Hadoop and Near Real Time Analytics at SlideShare

Nikhil Prabhakar

April 15, 2014

This post originally appeared on SlideShare's engineering blog.

Hadoop and Near Real Time Analytics at SlideShare
The upgrade process and what we learnt along the way

At SlideShare-LinkedIn, we’re driven by the motto of "Members First" and constantly look for ways to make the product more valuable for our community. Last year, we upgraded by launching a new version of the analytics [1] and migrated all data points based on HAProxy logs to Hadoop/HBase infrastructure. We’re happy to announce that on April 11 we achieved another major milestone - we launched near real time analytics. Data points are now being updated after a lag of just 30-90 mins instead of the former time lag of 24-36 hrs!
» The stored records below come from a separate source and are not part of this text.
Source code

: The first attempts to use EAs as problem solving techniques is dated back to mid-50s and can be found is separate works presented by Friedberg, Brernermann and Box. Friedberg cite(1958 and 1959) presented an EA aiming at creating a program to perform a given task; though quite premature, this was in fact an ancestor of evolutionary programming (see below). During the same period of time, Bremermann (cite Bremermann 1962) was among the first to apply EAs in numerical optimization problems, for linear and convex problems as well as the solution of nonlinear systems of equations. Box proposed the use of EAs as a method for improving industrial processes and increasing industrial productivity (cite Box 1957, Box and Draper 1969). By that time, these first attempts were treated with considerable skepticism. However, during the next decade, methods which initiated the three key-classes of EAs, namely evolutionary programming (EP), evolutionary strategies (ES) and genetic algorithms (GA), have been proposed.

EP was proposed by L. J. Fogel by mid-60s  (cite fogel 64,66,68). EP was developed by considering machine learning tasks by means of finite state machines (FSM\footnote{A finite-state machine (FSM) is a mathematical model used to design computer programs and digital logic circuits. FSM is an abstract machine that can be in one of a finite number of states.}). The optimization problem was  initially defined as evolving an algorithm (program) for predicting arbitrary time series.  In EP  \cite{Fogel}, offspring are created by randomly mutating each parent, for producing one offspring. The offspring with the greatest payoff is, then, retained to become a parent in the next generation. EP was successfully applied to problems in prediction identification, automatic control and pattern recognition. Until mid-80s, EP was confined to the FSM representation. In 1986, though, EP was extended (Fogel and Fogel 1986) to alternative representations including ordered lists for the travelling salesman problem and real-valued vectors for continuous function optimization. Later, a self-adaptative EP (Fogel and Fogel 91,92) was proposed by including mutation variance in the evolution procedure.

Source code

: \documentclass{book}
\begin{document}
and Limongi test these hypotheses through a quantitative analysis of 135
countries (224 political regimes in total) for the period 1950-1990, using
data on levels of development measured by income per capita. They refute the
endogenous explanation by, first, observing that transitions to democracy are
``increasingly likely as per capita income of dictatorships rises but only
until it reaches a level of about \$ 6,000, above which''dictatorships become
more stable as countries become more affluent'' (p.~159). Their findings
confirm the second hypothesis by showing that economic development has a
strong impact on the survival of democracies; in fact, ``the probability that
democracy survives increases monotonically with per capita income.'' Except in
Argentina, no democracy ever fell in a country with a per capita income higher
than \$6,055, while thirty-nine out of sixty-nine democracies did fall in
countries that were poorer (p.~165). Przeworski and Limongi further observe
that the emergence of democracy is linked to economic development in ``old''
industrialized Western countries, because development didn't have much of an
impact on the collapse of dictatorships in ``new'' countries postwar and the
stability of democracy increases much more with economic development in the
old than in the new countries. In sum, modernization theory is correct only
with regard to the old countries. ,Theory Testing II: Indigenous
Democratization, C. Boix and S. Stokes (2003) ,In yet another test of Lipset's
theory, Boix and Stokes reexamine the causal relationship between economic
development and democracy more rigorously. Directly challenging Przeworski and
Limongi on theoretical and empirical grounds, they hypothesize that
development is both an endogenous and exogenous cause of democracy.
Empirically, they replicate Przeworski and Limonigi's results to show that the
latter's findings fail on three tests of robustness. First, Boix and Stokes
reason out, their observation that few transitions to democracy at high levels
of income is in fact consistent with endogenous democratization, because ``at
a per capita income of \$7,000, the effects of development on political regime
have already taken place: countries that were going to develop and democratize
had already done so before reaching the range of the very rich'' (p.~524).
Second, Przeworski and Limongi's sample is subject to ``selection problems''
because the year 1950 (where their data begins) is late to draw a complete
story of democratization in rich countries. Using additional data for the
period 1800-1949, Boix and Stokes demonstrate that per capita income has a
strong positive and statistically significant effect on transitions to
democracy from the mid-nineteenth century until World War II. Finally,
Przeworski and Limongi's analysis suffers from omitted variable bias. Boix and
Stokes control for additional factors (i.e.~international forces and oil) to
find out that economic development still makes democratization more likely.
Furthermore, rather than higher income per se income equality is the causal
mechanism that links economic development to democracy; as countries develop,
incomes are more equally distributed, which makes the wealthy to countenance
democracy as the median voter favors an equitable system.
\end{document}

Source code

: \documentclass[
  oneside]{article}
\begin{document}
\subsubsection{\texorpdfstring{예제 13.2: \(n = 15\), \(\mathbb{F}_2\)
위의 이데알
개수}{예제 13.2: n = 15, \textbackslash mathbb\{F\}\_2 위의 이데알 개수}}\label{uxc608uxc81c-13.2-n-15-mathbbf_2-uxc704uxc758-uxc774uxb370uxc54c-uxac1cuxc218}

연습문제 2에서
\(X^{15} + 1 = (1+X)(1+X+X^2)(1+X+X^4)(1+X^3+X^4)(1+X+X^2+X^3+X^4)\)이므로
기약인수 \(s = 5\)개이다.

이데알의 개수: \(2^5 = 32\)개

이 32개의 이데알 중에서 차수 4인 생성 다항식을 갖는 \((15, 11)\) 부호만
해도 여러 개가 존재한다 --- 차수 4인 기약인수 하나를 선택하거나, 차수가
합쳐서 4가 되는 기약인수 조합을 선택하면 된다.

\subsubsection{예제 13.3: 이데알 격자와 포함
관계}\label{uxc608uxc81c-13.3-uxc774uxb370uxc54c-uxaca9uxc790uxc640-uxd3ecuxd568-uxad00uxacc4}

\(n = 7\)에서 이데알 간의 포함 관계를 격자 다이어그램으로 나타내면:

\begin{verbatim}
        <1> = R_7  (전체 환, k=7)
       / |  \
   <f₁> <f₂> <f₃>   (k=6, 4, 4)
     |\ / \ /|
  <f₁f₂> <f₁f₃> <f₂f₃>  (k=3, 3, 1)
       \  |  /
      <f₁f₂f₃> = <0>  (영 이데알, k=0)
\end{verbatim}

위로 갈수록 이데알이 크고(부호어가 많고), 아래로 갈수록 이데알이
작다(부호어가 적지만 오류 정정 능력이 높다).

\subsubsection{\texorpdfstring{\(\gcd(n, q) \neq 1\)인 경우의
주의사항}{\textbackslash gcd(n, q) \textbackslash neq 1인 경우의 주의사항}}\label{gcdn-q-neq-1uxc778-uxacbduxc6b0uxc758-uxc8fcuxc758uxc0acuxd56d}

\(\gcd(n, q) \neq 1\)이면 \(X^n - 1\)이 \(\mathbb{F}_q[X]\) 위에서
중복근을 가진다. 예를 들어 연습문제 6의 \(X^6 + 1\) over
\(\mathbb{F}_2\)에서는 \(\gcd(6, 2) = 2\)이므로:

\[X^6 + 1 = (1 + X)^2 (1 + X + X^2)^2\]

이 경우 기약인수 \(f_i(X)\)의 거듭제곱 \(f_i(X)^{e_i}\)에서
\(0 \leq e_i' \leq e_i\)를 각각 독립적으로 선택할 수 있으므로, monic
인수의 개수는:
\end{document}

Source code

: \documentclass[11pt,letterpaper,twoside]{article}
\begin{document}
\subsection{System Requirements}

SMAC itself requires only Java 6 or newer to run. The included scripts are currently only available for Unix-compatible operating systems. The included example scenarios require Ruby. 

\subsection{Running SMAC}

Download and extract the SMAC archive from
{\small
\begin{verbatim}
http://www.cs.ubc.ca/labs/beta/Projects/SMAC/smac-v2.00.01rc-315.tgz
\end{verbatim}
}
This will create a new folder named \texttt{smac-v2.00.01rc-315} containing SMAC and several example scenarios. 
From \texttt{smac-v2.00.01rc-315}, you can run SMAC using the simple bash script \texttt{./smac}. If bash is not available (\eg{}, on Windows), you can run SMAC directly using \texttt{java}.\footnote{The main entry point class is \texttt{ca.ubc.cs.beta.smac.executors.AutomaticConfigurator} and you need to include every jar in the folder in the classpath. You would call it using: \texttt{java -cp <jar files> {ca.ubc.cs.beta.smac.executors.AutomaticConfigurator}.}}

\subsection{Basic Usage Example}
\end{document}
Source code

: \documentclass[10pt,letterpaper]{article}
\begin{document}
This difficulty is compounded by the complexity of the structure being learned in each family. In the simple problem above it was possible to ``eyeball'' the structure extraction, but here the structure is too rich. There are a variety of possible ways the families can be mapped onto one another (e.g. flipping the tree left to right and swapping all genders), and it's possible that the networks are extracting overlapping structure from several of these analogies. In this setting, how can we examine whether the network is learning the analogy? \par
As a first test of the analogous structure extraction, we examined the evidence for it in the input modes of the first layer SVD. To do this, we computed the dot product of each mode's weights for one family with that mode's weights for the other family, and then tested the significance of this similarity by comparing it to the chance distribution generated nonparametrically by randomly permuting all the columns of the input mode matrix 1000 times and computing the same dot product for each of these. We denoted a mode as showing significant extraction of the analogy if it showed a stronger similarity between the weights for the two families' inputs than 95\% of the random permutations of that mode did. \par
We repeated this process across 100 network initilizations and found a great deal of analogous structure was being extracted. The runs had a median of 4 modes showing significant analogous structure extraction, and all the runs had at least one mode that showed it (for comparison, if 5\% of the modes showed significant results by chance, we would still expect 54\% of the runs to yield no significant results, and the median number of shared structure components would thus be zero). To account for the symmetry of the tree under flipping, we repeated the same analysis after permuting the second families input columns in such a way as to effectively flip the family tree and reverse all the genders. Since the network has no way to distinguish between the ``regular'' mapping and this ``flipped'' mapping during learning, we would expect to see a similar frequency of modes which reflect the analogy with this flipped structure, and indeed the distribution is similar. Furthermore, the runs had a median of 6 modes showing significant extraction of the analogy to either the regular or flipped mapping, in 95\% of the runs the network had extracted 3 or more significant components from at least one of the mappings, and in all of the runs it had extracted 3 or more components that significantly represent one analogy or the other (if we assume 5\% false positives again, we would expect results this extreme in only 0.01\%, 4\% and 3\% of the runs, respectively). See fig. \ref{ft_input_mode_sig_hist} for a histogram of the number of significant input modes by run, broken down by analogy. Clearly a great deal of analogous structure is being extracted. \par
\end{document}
We’re writing this post to share our journey so far with you - starting from 3 nodes POC to current 31 nodes highly available Hadoop/HBase cluster with no SPOF for masters supporting near real time analytics [see section on "HA Setup for Hadoop/HBase Masters" for details].

We started with an early version of CDH4 distribution for Hadoop [2] and after multiple upgrades that brought a lot of useful features, we’re now running CDH 4.3.0 [3] in production (we are really excited about our next major upgrade to CDH5).

Need for Hadoop

Previously, analytics were backed by MySQL and a supporting Ruby batch processing infrastructure.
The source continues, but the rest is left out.